● Task brief: The word "element" marks the lines to find; copy every such line from the data below.

● Material shown:
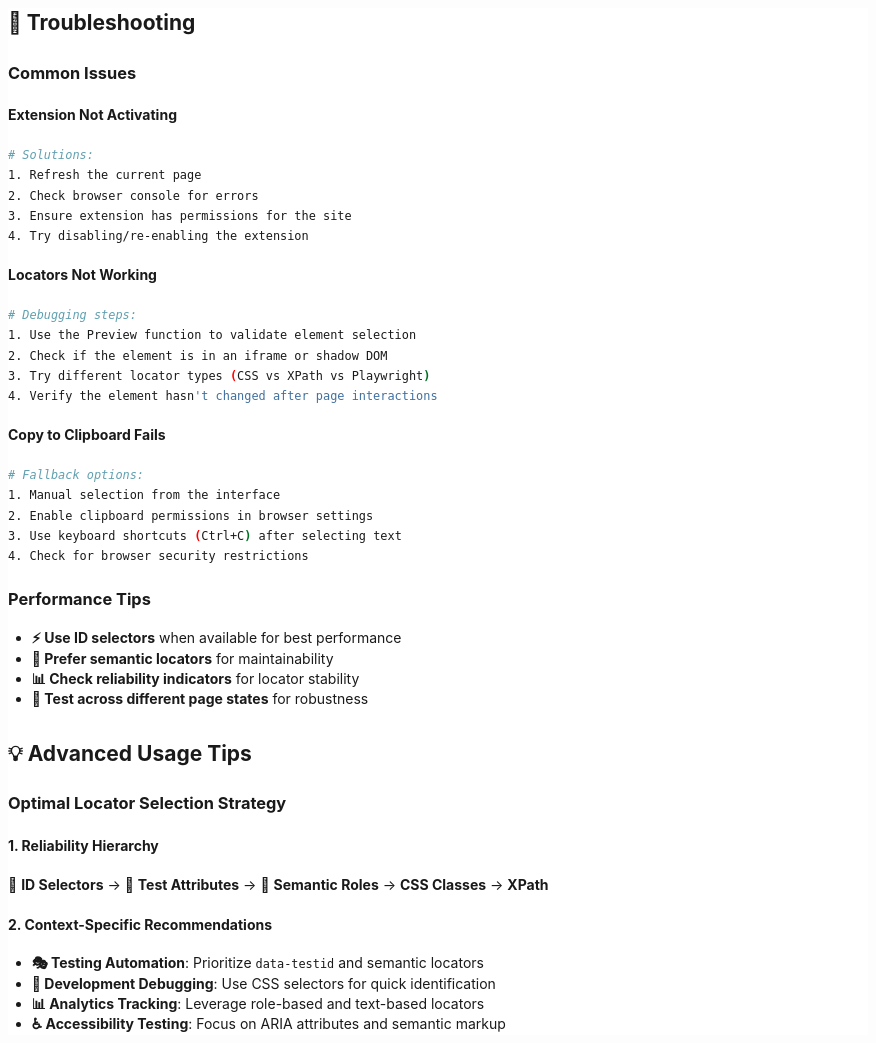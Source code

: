 ## 🐛 Troubleshooting

### Common Issues

#### Extension Not Activating

```bash
# Solutions:
1. Refresh the current page
2. Check browser console for errors
3. Ensure extension has permissions for the site
4. Try disabling/re-enabling the extension
```

#### Locators Not Working

```bash
# Debugging steps:
1. Use the Preview function to validate element selection
2. Check if the element is in an iframe or shadow DOM
3. Try different locator types (CSS vs XPath vs Playwright)
4. Verify the element hasn't changed after page interactions
```

#### Copy to Clipboard Fails

```bash
# Fallback options:
1. Manual selection from the interface
2. Enable clipboard permissions in browser settings
3. Use keyboard shortcuts (Ctrl+C) after selecting text
4. Check for browser security restrictions
```

### Performance Tips

- **⚡ Use ID selectors** when available for best performance
- **🎯 Prefer semantic locators** for maintainability
- **📊 Check reliability indicators** for locator stability
- **🔄 Test across different page states** for robustness

## 💡 Advanced Usage Tips

### Optimal Locator Selection Strategy

#### 1. Reliability Hierarchy

🥇 **ID Selectors** → 🥈 **Test Attributes** → 🥉 **Semantic Roles** → **CSS Classes** → **XPath**

#### 2. Context-Specific Recommendations

- **🎭 Testing Automation**: Prioritize `data-testid` and semantic locators
- **🔧 Development Debugging**: Use CSS selectors for quick identification
- **📊 Analytics Tracking**: Leverage role-based and text-based locators
- **♿ Accessibility Testing**: Focus on ARIA attributes and semantic markup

● Result of this task:
1. Use the Preview function to validate element selection
2. Check if the element is in an iframe or shadow DOM
4. Verify the element hasn't changed after page interactions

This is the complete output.